All rhythym/clean guitars were doubled, one panned hard left (90/10) and the other hard right (10/90). Lead vocals were also doubled in the same way. Acoustic guitars were also doubled and panned12. This hardcore doubling was a bit of an experiment. I think I liked it, even though it made recording take quite a bit longer.

To handle all the track doubling during the mixing phase, I created audio buses in Ardour and redirected the outputs of the doubled tracks to the bus, and then redirected the bus output to the master track. All automation was then only done on the buses; the doubled tracks were not touched except to set the panning. So there were a lot more tracks/buses to handle in Ardour than otherwise. Basically every instrument that I doubled would actually have three "tracks" in the DAW interface instead of just one. Which was obnoxious but I think it made a difference in the resultant mix. At least to me.
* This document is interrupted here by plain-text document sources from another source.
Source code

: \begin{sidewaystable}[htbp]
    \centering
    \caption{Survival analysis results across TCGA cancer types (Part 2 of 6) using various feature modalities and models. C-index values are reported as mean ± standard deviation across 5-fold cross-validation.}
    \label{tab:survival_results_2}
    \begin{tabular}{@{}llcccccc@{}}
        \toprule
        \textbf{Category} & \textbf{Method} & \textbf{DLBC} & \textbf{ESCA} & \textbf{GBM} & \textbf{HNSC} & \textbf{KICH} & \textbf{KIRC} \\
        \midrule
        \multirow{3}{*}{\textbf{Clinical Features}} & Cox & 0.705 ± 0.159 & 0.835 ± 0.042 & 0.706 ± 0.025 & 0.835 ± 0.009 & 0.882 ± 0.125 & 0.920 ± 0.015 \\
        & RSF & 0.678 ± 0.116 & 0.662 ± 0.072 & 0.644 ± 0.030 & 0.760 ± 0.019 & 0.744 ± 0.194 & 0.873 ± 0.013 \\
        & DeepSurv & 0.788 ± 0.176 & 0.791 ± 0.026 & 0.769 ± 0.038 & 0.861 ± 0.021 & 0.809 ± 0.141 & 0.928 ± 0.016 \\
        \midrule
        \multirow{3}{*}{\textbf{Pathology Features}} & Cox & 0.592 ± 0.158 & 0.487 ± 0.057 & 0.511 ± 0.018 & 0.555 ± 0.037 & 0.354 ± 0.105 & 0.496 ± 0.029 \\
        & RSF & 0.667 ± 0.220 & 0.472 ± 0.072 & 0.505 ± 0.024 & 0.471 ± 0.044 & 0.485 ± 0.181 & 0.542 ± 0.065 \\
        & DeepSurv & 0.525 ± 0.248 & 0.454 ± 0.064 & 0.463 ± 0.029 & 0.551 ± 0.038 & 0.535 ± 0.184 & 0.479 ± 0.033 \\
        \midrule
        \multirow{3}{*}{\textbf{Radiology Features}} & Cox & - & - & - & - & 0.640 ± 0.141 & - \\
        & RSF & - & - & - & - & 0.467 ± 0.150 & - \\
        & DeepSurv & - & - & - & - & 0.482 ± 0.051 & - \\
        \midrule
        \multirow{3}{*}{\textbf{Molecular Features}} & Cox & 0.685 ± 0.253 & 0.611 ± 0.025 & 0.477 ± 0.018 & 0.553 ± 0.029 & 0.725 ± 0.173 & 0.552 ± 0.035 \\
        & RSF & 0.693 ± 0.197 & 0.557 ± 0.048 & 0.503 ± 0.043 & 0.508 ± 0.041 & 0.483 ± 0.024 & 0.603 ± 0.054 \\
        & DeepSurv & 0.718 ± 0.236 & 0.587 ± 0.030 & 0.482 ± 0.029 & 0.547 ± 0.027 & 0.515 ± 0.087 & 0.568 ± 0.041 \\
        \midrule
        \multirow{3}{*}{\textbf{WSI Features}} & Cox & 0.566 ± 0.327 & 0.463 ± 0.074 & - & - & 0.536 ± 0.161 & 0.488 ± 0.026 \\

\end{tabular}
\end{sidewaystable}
Drums were programmed using Hydrogen v1.1.1 with the FLAC GSCW-1 drumkit. I did very little to the drums except increasing the gain of the kick, snare and hi-hat. Otherwise I did absolutely nothing to them production-wise. Largely out of pure laziness. And also because over-produced drums annoy me.

In all cases I recorded all instruments, one at a time, from start to finish. Then the vocals, then I would do a rough mix, then program the drums, then finish mixing and any other post-production effects (that was pretty rare, though).

Tracks

Calling Out a Name

Listen - 8:23


This has no specific inspiration, except maybe some kind of Metallica, or other semi-thrash metal type of thing. I just wanted something "heavier" and faster as an opener.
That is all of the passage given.